* EXERCISE DESCRIPTION:
Find the word "Principal" in the data, then copy each line where it is found.

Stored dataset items
= = = =

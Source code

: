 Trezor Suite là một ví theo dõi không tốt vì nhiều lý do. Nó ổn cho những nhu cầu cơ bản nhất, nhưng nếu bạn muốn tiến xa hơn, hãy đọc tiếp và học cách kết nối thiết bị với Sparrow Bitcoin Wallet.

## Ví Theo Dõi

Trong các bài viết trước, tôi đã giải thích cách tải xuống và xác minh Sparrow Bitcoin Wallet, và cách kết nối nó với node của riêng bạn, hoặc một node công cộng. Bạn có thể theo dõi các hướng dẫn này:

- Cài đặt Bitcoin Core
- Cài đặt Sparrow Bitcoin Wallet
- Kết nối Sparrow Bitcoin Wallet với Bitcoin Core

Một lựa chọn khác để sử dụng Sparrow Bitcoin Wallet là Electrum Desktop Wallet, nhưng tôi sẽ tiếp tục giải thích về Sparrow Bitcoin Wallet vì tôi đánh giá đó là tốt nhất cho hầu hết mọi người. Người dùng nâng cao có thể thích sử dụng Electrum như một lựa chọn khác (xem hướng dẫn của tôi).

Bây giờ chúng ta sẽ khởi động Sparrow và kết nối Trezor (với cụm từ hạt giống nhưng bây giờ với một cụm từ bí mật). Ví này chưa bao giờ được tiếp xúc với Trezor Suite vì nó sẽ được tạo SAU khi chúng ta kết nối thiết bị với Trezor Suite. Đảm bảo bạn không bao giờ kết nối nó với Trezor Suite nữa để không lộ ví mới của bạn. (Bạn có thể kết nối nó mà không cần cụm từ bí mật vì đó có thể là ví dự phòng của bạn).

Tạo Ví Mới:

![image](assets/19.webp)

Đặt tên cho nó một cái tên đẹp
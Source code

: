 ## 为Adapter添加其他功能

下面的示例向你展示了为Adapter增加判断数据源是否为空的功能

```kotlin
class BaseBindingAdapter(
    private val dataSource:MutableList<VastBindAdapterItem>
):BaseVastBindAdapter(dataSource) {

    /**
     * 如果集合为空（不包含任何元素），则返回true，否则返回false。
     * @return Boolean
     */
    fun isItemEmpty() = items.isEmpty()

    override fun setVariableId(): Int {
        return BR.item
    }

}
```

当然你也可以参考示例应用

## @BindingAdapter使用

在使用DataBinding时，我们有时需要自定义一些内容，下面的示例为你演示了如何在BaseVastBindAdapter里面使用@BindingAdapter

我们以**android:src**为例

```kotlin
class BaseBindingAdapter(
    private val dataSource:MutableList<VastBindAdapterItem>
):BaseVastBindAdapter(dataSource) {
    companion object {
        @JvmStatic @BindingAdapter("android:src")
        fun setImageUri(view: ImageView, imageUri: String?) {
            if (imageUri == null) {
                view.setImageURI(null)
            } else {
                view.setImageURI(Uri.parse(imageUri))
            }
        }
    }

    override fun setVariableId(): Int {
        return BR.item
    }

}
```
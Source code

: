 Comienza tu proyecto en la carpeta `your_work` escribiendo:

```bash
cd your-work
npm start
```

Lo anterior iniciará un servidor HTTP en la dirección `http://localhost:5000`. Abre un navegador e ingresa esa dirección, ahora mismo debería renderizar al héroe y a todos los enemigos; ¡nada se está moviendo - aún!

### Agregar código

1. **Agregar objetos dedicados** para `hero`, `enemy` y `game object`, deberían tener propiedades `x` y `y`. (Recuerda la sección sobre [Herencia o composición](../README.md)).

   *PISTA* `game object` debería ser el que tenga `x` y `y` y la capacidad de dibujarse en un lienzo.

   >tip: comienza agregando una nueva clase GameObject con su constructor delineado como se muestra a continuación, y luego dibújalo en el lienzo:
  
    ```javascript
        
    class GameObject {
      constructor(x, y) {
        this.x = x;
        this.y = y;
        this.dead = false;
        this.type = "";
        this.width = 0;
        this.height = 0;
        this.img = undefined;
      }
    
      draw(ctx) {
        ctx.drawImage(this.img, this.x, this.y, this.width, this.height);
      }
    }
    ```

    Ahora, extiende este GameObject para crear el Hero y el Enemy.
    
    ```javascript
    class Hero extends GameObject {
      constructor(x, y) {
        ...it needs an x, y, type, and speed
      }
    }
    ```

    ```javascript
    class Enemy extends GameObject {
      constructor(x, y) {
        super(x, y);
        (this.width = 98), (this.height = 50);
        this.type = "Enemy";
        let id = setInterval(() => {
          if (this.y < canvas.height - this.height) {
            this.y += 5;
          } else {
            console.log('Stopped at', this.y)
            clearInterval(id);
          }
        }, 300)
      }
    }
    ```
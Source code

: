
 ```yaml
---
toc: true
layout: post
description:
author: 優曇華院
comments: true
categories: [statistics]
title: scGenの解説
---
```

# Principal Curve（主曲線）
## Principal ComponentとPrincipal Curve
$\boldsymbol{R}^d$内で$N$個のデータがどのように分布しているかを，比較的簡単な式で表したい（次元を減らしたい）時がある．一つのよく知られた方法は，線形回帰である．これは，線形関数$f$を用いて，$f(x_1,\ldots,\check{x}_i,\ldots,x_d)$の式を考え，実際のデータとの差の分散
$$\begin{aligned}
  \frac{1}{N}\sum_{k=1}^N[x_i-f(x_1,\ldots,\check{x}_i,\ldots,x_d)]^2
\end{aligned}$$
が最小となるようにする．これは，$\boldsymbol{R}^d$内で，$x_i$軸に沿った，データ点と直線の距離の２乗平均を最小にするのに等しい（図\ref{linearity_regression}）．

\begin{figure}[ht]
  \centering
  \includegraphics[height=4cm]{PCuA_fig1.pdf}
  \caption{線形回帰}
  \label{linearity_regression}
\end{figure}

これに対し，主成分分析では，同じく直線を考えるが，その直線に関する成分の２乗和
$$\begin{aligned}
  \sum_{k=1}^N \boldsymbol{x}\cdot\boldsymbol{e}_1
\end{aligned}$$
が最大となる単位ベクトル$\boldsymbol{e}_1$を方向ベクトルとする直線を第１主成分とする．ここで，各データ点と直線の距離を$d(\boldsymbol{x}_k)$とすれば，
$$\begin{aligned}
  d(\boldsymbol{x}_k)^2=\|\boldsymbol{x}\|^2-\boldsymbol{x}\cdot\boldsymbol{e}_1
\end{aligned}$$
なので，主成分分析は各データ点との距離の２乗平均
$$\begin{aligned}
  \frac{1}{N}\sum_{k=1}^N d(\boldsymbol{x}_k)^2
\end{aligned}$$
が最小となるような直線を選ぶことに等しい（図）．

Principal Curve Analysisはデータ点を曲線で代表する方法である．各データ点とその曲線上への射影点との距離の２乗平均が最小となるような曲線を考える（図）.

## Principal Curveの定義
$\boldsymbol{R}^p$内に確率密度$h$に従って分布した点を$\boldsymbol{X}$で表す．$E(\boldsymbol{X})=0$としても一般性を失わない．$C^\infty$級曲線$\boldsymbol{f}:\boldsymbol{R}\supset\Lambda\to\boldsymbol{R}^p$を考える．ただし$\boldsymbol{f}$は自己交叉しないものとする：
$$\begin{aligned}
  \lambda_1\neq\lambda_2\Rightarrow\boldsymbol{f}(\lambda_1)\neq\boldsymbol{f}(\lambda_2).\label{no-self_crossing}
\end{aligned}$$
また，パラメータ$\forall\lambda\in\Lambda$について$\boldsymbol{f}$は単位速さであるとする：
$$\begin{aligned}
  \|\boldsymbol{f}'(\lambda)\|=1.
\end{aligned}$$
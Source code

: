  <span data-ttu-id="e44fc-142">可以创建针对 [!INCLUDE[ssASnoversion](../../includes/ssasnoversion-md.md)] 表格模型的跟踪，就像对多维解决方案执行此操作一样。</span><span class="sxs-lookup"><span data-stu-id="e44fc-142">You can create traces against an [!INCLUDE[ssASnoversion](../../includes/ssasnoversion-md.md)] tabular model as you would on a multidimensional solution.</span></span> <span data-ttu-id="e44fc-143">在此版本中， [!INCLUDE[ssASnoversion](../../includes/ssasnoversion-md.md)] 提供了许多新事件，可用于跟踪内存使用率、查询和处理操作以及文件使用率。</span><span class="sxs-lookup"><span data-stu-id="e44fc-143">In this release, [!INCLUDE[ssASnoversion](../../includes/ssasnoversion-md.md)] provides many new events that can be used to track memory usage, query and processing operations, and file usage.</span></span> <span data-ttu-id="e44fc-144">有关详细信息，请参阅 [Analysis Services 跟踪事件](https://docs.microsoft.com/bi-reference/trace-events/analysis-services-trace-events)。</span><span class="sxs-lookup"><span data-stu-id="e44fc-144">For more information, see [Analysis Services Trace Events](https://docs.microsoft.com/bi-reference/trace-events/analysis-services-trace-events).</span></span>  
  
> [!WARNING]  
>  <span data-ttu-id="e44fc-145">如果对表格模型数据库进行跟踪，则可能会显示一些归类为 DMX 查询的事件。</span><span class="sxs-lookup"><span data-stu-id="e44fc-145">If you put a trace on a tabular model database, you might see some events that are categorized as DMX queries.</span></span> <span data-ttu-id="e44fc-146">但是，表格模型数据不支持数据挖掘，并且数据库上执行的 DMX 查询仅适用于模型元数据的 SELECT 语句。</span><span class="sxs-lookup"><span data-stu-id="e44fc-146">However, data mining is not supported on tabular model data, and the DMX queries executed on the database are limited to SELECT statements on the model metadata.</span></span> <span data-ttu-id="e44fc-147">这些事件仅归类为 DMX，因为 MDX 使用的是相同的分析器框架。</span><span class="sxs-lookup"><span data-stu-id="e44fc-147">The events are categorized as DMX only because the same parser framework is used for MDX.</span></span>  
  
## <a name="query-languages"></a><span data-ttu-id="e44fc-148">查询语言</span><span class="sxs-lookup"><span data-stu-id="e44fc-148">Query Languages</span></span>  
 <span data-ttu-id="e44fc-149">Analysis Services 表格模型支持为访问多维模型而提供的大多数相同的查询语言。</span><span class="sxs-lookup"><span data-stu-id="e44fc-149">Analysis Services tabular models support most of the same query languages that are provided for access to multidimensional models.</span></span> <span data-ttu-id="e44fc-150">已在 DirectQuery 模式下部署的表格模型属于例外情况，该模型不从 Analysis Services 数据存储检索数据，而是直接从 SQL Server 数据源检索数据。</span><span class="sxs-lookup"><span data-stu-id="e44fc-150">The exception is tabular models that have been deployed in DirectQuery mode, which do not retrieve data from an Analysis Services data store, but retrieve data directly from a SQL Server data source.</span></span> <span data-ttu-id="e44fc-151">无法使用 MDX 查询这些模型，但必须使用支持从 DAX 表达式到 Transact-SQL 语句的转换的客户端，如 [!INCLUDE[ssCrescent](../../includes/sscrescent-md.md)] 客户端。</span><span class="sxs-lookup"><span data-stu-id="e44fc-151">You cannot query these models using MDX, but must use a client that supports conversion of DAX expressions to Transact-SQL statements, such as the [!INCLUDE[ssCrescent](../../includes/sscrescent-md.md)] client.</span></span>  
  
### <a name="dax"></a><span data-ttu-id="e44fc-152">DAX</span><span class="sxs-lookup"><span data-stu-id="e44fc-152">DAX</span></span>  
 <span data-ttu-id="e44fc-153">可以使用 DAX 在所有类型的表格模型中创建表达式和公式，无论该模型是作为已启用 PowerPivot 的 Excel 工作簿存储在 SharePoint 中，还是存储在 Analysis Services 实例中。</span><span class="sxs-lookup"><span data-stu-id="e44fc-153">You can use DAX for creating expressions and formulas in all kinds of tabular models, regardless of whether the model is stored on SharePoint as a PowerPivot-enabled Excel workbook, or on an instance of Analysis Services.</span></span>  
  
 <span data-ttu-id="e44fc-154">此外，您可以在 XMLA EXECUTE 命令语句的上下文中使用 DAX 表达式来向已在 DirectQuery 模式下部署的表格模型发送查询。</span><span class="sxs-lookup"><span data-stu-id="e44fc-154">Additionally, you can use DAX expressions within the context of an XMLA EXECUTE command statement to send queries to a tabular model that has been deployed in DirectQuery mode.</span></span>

= = = =

* SOLUTION TO THE PROBLEM:
# Principal Curve（主曲線）
## Principal ComponentとPrincipal Curve
Principal Curve Analysisはデータ点を曲線で代表する方法である．各データ点とその曲線上への射影点との距離の２乗平均が最小となるような曲線を考える（図）.
## Principal Curveの定義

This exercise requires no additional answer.